Collected data
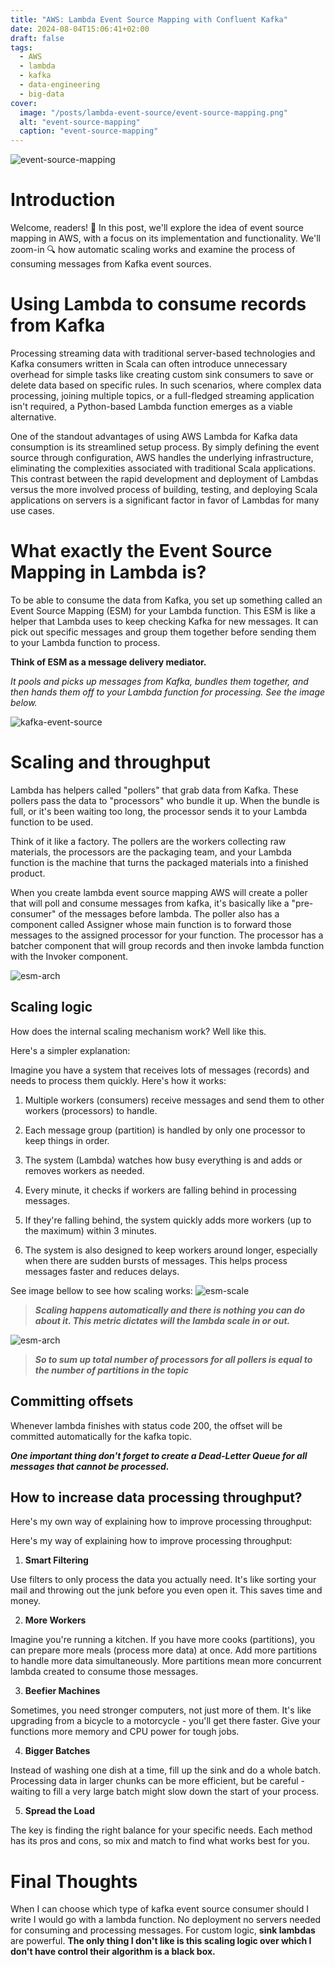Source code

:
 ```yaml
---
title: "AWS: Lambda Event Source Mapping with Confluent Kafka"
date: 2024-08-04T15:06:41+02:00
draft: false
tags:
  - AWS
  - lambda
  - kafka
  - data-engineering
  - big-data
cover:
  image: "/posts/lambda-event-source/event-source-mapping.png"
  alt: "event-source-mapping"
  caption: "event-source-mapping"
---
```


![event-source-mapping](/posts/lambda-event-source/event-source-mapping.png)

# Introduction

Welcome, readers! :book: In this post, we'll explore the idea of event source mapping in AWS, with a focus on its implementation and functionality. We'll zoom-in 🔍 how automatic scaling works  and examine the process of consuming messages from Kafka event sources.


# Using Lambda to consume records from Kafka

Processing streaming data with traditional server-based technologies and Kafka consumers written in Scala can often introduce unnecessary overhead for simple tasks like creating custom sink consumers to save or delete data based on specific rules. In such scenarios, where complex data processing, joining multiple topics, or a full-fledged streaming application isn't required, a Python-based Lambda function emerges as a viable alternative.

One of the standout advantages of using AWS Lambda for Kafka data consumption is its streamlined setup process. By simply defining the event source through configuration, AWS handles the underlying infrastructure, eliminating the complexities associated with traditional Scala applications. This contrast between the rapid development and deployment of Lambdas versus the more involved process of building, testing, and deploying Scala applications on servers is a significant factor in favor of Lambdas for many use cases.



# What exactly the Event Source Mapping in Lambda is? 

To be able to consume the data from Kafka, you set up something called an Event Source Mapping (ESM) for your Lambda function. This ESM is like a helper that Lambda uses to keep checking Kafka for new messages. It can pick out specific messages and group them together before sending them to your Lambda function to process.


**Think of ESM as a message delivery mediator.**

*It pools and picks up messages from Kafka, bundles them together, and then hands them off to your Lambda function for processing. See the image below.*


![kafka-event-source](/posts/lambda-event-source/AWS-Lambda-event-source-mapping.png)

 
# Scaling and throughput

Lambda has helpers called "pollers" that grab data from Kafka. These pollers pass the data to "processors" who bundle it up. When the bundle is full, or it's been waiting too long, the processor sends it to your Lambda function to be used.

Think of it like a factory. The pollers are the workers collecting raw materials, the processors are the packaging team, and your Lambda function is the machine that turns the packaged materials into a finished product.


When you create lambda event source mapping AWS will create a poller that will poll and consume messages from kafka, it's basically like a "pre-consumer" of the messages before lambda. The poller also has a component called Assigner whose main function is to forward those messages to the assigned processor for your function. The processor has a batcher component that will group records and then invoke lambda function with the Invoker component.  

![esm-arch](/posts/lambda-event-source/esm-arch.png)

## Scaling logic

How does the internal scaling mechanism work? Well like this.

Here's a simpler explanation:

Imagine you have a system that receives lots of messages (records) and needs to process them quickly. Here's how it works:

1. Multiple workers (consumers) receive messages and send them to other workers (processors) to handle.

2. Each message group (partition) is handled by only one processor to keep things in order.

3. The system (Lambda) watches how busy everything is and adds or removes workers as needed.

4. Every minute, it checks if workers are falling behind in processing messages.

5. If they're falling behind, the system quickly adds more workers (up to the maximum) within 3 minutes.

6. The system is also designed to keep workers around longer, especially when there are sudden bursts of messages. This helps process messages faster and reduces delays. 


See image bellow to see how scaling works:
![esm-scale](/posts/lambda-event-source/esm-scale.png)  



> ***Scaling happens automatically and there is nothing you can do about it. This metric dictates will the lambda scale in or out.*** 


![esm-arch](/posts/lambda-event-source/offset_lag.png)  

> ***So to sum up total number of processors for all pollers is equal to the number of partitions in the topic***

## Committing offsets

Whenever lambda finishes with status code 200, the offset will be committed automatically for the kafka topic.

***One important thing don't forget to create a Dead-Letter Queue for all messages that cannot be processed.***


## How to increase data processing throughput?


Here's my own way of explaining how to improve processing throughput:

Here's my way of explaining how to improve processing throughput:

1. **Smart Filtering**

Use filters to only process the data you actually need. It's like sorting your mail and throwing out the junk before you even open it. This saves time and money.

2. **More Workers**

 Imagine you're running a kitchen. If you have more cooks (partitions), you can prepare more meals (process more data) at once. Add more partitions to handle more data simultaneously. More partitions mean more concurrent lambda created to consume those messages.

3. **Beefier Machines**

  Sometimes, you need stronger computers, not just more of them. It's like upgrading from a bicycle to a motorcycle - you'll get there faster. Give your functions more memory and CPU power for tough jobs.

4. **Bigger Batches**

 Instead of washing one dish at a time, fill up the sink and do a whole batch. Processing data in larger chunks can be more efficient, but be careful - waiting to fill a very large batch might slow down the start of your process.

5. **Spread the Load**

The key is finding the right balance for your specific needs. Each method has its pros and cons, so mix and match to find what works best for you.


# Final Thoughts

When I can choose which type of kafka event source consumer should I write I would go with a lambda function. No deployment no servers needed for consuming and processing messages. For custom logic, **sink lambdas** are powerful. **The only thing I don't like is this scaling logic over which I don't have control their algorithm is a black box.**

Problem requirements -
Gather up, from the records above, each line where the word "automatically" appears.

Answer space -
> ***Scaling happens automatically and there is nothing you can do about it. This metric dictates will the lambda scale in or out.*** 
Whenever lambda finishes with status code 200, the offset will be committed automatically for the kafka topic.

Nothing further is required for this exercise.